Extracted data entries
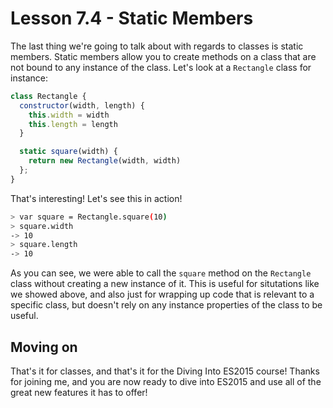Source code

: # Lesson 7.4 - Static Members

The last thing we're going to talk about with regards to classes is static
members. Static members allow you to create methods on a class that are not
bound to any instance of the class. Let's look at a `Rectangle` class for
instance:

```js
class Rectangle {
  constructor(width, length) {
    this.width = width
    this.length = length
  }

  static square(width) {
    return new Rectangle(width, width)
  };
}
```

That's interesting! Let's see this in action!

```bash
> var square = Rectangle.square(10)
> square.width
-> 10
> square.length
-> 10
```

As you can see, we were able to call the `square` method on the `Rectangle`
class without creating a new instance of it. This is useful for situtations
like we showed above, and also just for wrapping up code that is relevant to
a specific class, but doesn't rely on any instance properties of the class to
be useful.

## Moving on
That's it for classes, and that's it for the Diving Into ES2015 course! Thanks
for joining me, and you are now ready to dive into ES2015 and use all of the
great new features it has to offer!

**Required action:** Pictures are to be left out, and the lines from the beginning of the records through the line with "members. Static members" are to be printed exactly, with nothing added.

**Exercise result:**
Source code

: # Lesson 7.4 - Static Members

The last thing we're going to talk about with regards to classes is static
members. Static members allow you to create methods on a class that are not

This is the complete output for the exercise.